Segment Start: Dataset
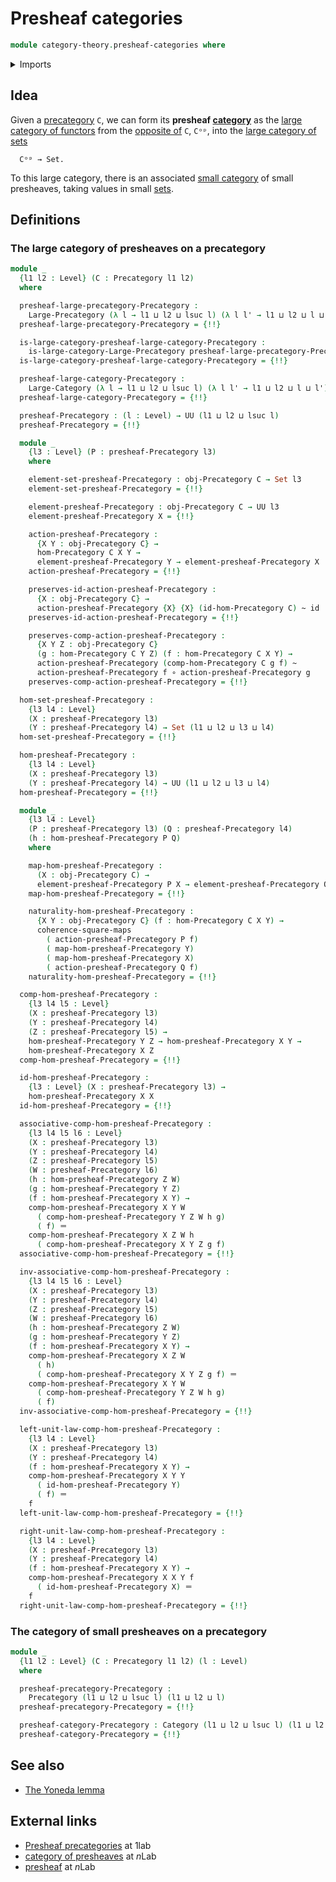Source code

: # Presheaf categories

```agda
module category-theory.presheaf-categories where
```

<details><summary>Imports</summary>

```agda
open import category-theory.categories
open import category-theory.copresheaf-categories
open import category-theory.functors-from-small-to-large-precategories
open import category-theory.large-categories
open import category-theory.large-precategories
open import category-theory.natural-transformations-functors-from-small-to-large-precategories
open import category-theory.opposite-precategories
open import category-theory.precategories

open import foundation.category-of-sets
open import foundation.commuting-squares-of-maps
open import foundation.function-extensionality
open import foundation.function-types
open import foundation.homotopies
open import foundation.identity-types
open import foundation.sets
open import foundation.universe-levels
```

</details>

## Idea

Given a [precategory](category-theory.precategories.md) `C`, we can form its
**presheaf [category](category-theory.large-categories.md)** as the
[large category of functors](category-theory.functors-from-small-to-large-precategories.md)
from the [opposite of](category-theory.opposite-precategories.md) `C`, `Cᵒᵖ`,
into the [large category of sets](foundation.category-of-sets.md)

```text
  Cᵒᵖ → Set.
```

To this large category, there is an associated
[small category](category-theory.categories.md) of small presheaves, taking
values in small [sets](foundation-core.sets.md).

## Definitions

### The large category of presheaves on a precategory

```agda
module _
  {l1 l2 : Level} (C : Precategory l1 l2)
  where

  presheaf-large-precategory-Precategory :
    Large-Precategory (λ l → l1 ⊔ l2 ⊔ lsuc l) (λ l l' → l1 ⊔ l2 ⊔ l ⊔ l')
  presheaf-large-precategory-Precategory = {!!}

  is-large-category-presheaf-large-category-Precategory :
    is-large-category-Large-Precategory presheaf-large-precategory-Precategory
  is-large-category-presheaf-large-category-Precategory = {!!}

  presheaf-large-category-Precategory :
    Large-Category (λ l → l1 ⊔ l2 ⊔ lsuc l) (λ l l' → l1 ⊔ l2 ⊔ l ⊔ l')
  presheaf-large-category-Precategory = {!!}

  presheaf-Precategory : (l : Level) → UU (l1 ⊔ l2 ⊔ lsuc l)
  presheaf-Precategory = {!!}

  module _
    {l3 : Level} (P : presheaf-Precategory l3)
    where

    element-set-presheaf-Precategory : obj-Precategory C → Set l3
    element-set-presheaf-Precategory = {!!}

    element-presheaf-Precategory : obj-Precategory C → UU l3
    element-presheaf-Precategory X = {!!}

    action-presheaf-Precategory :
      {X Y : obj-Precategory C} →
      hom-Precategory C X Y →
      element-presheaf-Precategory Y → element-presheaf-Precategory X
    action-presheaf-Precategory = {!!}

    preserves-id-action-presheaf-Precategory :
      {X : obj-Precategory C} →
      action-presheaf-Precategory {X} {X} (id-hom-Precategory C) ~ id
    preserves-id-action-presheaf-Precategory = {!!}

    preserves-comp-action-presheaf-Precategory :
      {X Y Z : obj-Precategory C}
      (g : hom-Precategory C Y Z) (f : hom-Precategory C X Y) →
      action-presheaf-Precategory (comp-hom-Precategory C g f) ~
      action-presheaf-Precategory f ∘ action-presheaf-Precategory g
    preserves-comp-action-presheaf-Precategory = {!!}

  hom-set-presheaf-Precategory :
    {l3 l4 : Level}
    (X : presheaf-Precategory l3)
    (Y : presheaf-Precategory l4) → Set (l1 ⊔ l2 ⊔ l3 ⊔ l4)
  hom-set-presheaf-Precategory = {!!}

  hom-presheaf-Precategory :
    {l3 l4 : Level}
    (X : presheaf-Precategory l3)
    (Y : presheaf-Precategory l4) → UU (l1 ⊔ l2 ⊔ l3 ⊔ l4)
  hom-presheaf-Precategory = {!!}

  module _
    {l3 l4 : Level}
    (P : presheaf-Precategory l3) (Q : presheaf-Precategory l4)
    (h : hom-presheaf-Precategory P Q)
    where

    map-hom-presheaf-Precategory :
      (X : obj-Precategory C) →
      element-presheaf-Precategory P X → element-presheaf-Precategory Q X
    map-hom-presheaf-Precategory = {!!}

    naturality-hom-presheaf-Precategory :
      {X Y : obj-Precategory C} (f : hom-Precategory C X Y) →
      coherence-square-maps
        ( action-presheaf-Precategory P f)
        ( map-hom-presheaf-Precategory Y)
        ( map-hom-presheaf-Precategory X)
        ( action-presheaf-Precategory Q f)
    naturality-hom-presheaf-Precategory = {!!}

  comp-hom-presheaf-Precategory :
    {l3 l4 l5 : Level}
    (X : presheaf-Precategory l3)
    (Y : presheaf-Precategory l4)
    (Z : presheaf-Precategory l5) →
    hom-presheaf-Precategory Y Z → hom-presheaf-Precategory X Y →
    hom-presheaf-Precategory X Z
  comp-hom-presheaf-Precategory = {!!}

  id-hom-presheaf-Precategory :
    {l3 : Level} (X : presheaf-Precategory l3) →
    hom-presheaf-Precategory X X
  id-hom-presheaf-Precategory = {!!}

  associative-comp-hom-presheaf-Precategory :
    {l3 l4 l5 l6 : Level}
    (X : presheaf-Precategory l3)
    (Y : presheaf-Precategory l4)
    (Z : presheaf-Precategory l5)
    (W : presheaf-Precategory l6)
    (h : hom-presheaf-Precategory Z W)
    (g : hom-presheaf-Precategory Y Z)
    (f : hom-presheaf-Precategory X Y) →
    comp-hom-presheaf-Precategory X Y W
      ( comp-hom-presheaf-Precategory Y Z W h g)
      ( f) ＝
    comp-hom-presheaf-Precategory X Z W h
      ( comp-hom-presheaf-Precategory X Y Z g f)
  associative-comp-hom-presheaf-Precategory = {!!}

  inv-associative-comp-hom-presheaf-Precategory :
    {l3 l4 l5 l6 : Level}
    (X : presheaf-Precategory l3)
    (Y : presheaf-Precategory l4)
    (Z : presheaf-Precategory l5)
    (W : presheaf-Precategory l6)
    (h : hom-presheaf-Precategory Z W)
    (g : hom-presheaf-Precategory Y Z)
    (f : hom-presheaf-Precategory X Y) →
    comp-hom-presheaf-Precategory X Z W
      ( h)
      ( comp-hom-presheaf-Precategory X Y Z g f) ＝
    comp-hom-presheaf-Precategory X Y W
      ( comp-hom-presheaf-Precategory Y Z W h g)
      ( f)
  inv-associative-comp-hom-presheaf-Precategory = {!!}

  left-unit-law-comp-hom-presheaf-Precategory :
    {l3 l4 : Level}
    (X : presheaf-Precategory l3)
    (Y : presheaf-Precategory l4)
    (f : hom-presheaf-Precategory X Y) →
    comp-hom-presheaf-Precategory X Y Y
      ( id-hom-presheaf-Precategory Y)
      ( f) ＝
    f
  left-unit-law-comp-hom-presheaf-Precategory = {!!}

  right-unit-law-comp-hom-presheaf-Precategory :
    {l3 l4 : Level}
    (X : presheaf-Precategory l3)
    (Y : presheaf-Precategory l4)
    (f : hom-presheaf-Precategory X Y) →
    comp-hom-presheaf-Precategory X X Y f
      ( id-hom-presheaf-Precategory X) ＝
    f
  right-unit-law-comp-hom-presheaf-Precategory = {!!}
```

### The category of small presheaves on a precategory

```agda
module _
  {l1 l2 : Level} (C : Precategory l1 l2) (l : Level)
  where

  presheaf-precategory-Precategory :
    Precategory (l1 ⊔ l2 ⊔ lsuc l) (l1 ⊔ l2 ⊔ l)
  presheaf-precategory-Precategory = {!!}

  presheaf-category-Precategory : Category (l1 ⊔ l2 ⊔ lsuc l) (l1 ⊔ l2 ⊔ l)
  presheaf-category-Precategory = {!!}
```

## See also

- [The Yoneda lemma](category-theory.yoneda-lemma-precategories.md)

## External links

- [Presheaf precategories](https://1lab.dev/Cat.Functor.Base.html#presheaf-precategories)
  at 1lab
- [category of presheaves](https://ncatlab.org/nlab/show/category+of+presheaves)
  at $n$Lab
- [presheaf](https://ncatlab.org/nlab/show/presheaf) at $n$Lab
Segment End: Dataset
[To do]: In the entries above, some lines hold the string "nlab". Copy each of them.

[Result below]:
- [category of presheaves](https://ncatlab.org/nlab/show/category+of+presheaves)
- [presheaf](https://ncatlab.org/nlab/show/presheaf) at $n$Lab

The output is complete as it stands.